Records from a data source
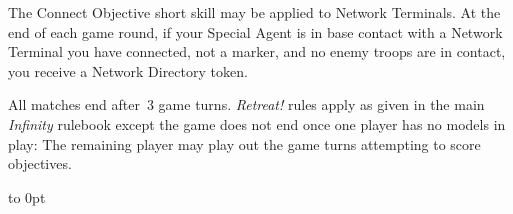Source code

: \medskip%
  The Connect Objective short skill
may be applied to Network Terminals.  At the end of each game round,
if your Special Agent is in base contact with a Network Terminal you
have connected, not a marker, and no enemy troops are in contact, you
receive a Network Directory token.

  All matches end after~3 game turns.
\emph{Retreat!} rules apply as given in the main \emph{Infinity}
rulebook except the game does not end once one player has no models in
play: The remaining player may play out the game turns attempting to
score objectives.

\vfill
\vbox to 0pt{}
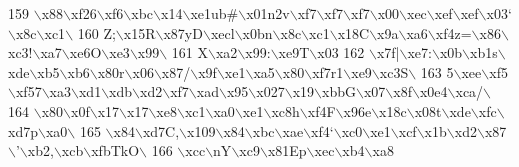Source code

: \begin{DoxyCode}
159 \textcolor{stringliteral}{\(\backslash\)x88\(\backslash\)xf26\(\backslash\)xf6\(\backslash\)xbc\(\backslash\)x14\(\backslash\)xe1ub#\(\backslash\)x01n2v\(\backslash\)xf7\(\backslash\)xf7\(\backslash\)xf7\(\backslash\)x00\(\backslash\)xec\(\backslash\)xef\(\backslash\)xef\(\backslash\)x03`\(\backslash\)x8c\(\backslash\)xc1\(\backslash\)}
160 \textcolor{stringliteral}{Z;\(\backslash\)x15R\(\backslash\)x87yD\(\backslash\)xecl\(\backslash\)x0bn\(\backslash\)x8c\(\backslash\)xc1\(\backslash\)x18C\(\backslash\)x9a\(\backslash\)xa6\(\backslash\)xf4z=\(\backslash\)x86\(\backslash\)xc3!\(\backslash\)xa7\(\backslash\)xe6O\(\backslash\)xe3\(\backslash\)x99\(\backslash\)}
161 \textcolor{stringliteral}{X\(\backslash\)xa2\(\backslash\)x99:\(\backslash\)xe9T\(\backslash\)x03%
162 \textcolor{stringliteral}{\(\backslash\)x7f|\(\backslash\)xe7:\(\backslash\)x0b\(\backslash\)xb1s\(\backslash\)xde\(\backslash\)xb5\(\backslash\)xb6\(\backslash\)x80r\(\backslash\)x06\(\backslash\)x87/\(\backslash\)x9f\(\backslash\)xe1\(\backslash\)xa5\(\backslash\)x80\(\backslash\)xf7r1\(\backslash\)xe9\(\backslash\)xc3S\(\backslash\)}
163 \textcolor{stringliteral}{5\(\backslash\)xee\(\backslash\)xf5\(\backslash\)xf57\(\backslash\)xa3\(\backslash\)xd1\(\backslash\)xdb\(\backslash\)xd2\(\backslash\)xf7\(\backslash\)xad\(\backslash\)x95\(\backslash\)x027\(\backslash\)x19\(\backslash\)xbbG\(\backslash\)x07\(\backslash\)x8f\(\backslash\)x0e4\(\backslash\)xca/\(\backslash\)}
164 \textcolor{stringliteral}{\(\backslash\)x80\(\backslash\)x0f\(\backslash\)x17\(\backslash\)x17\(\backslash\)xe8\(\backslash\)xc1\(\backslash\)xa0\(\backslash\)xe1\(\backslash\)xc8h\(\backslash\)xf4F\(\backslash\)x96e\(\backslash\)x18c\(\backslash\)x08t\(\backslash\)xde\(\backslash\)xfc\(\backslash\)xd7p\(\backslash\)xa0\(\backslash\)}
165 \textcolor{stringliteral}{\(\backslash\)x84\(\backslash\)xd7C,\(\backslash\)x109\(\backslash\)x84\(\backslash\)xbc\(\backslash\)xae\(\backslash\)xf4`\(\backslash\)xc0\(\backslash\)xe1\(\backslash\)xcf\(\backslash\)x1b\(\backslash\)xd2\(\backslash\)x87\(\backslash\)'\(\backslash\)xb2,\(\backslash\)xcb\(\backslash\)xfbTkO\(\backslash\)}
166 \textcolor{stringliteral}{\(\backslash\)xcc\(\backslash\)nY\(\backslash\)xc9\(\backslash\)x81Ep\(\backslash\)xec\(\backslash\)xb4\(\backslash\)xa8%
}}
\end{DoxyCode}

◆ Activity ◆
Working from the entries above, filter out every line that lacks "game" and copy what remains.

◆ Answer below ◆
may be applied to Network Terminals.  At the end of each game round,
  All matches end after~3 game turns.
rulebook except the game does not end once one player has no models in
play: The remaining player may play out the game turns attempting to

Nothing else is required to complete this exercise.